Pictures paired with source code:
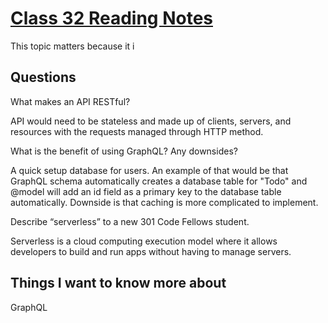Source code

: # [Class 32 Reading Notes](https://github.com/snur206/reading-notes/blob/main/401/class31notes.md)

This topic matters because it i

## Questions

What makes an API RESTful?

API would need to be stateless and made up of clients, servers, and resources with the requests managed through HTTP method.

What is the benefit of using GraphQL? Any downsides?

A quick setup database for users. An example of that would be that GraphQL schema automatically creates a database table for "Todo" and @model will add an id field as a primary key to the database table automatically. Downside is that caching is more complicated to implement.

Describe “serverless” to a new 301 Code Fellows student.

Serverless is a  cloud computing execution model where it allows developers to build and run apps without having to manage servers.

## Things I want to know more about

GraphQL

• [ABOUT THIS EXERCISE]: Repeat the line that contains "API would need", then every line after it until the records end, with nothing added.

• [RESPONSE TO THE EXERCISE]:
API would need to be stateless and made up of clients, servers, and resources with the requests managed through HTTP method.

What is the benefit of using GraphQL? Any downsides?

A quick setup database for users. An example of that would be that GraphQL schema automatically creates a database table for "Todo" and @model will add an id field as a primary key to the database table automatically. Downside is that caching is more complicated to implement.

Describe “serverless” to a new 301 Code Fellows student.

Serverless is a  cloud computing execution model where it allows developers to build and run apps without having to manage servers.

## Things I want to know more about

GraphQL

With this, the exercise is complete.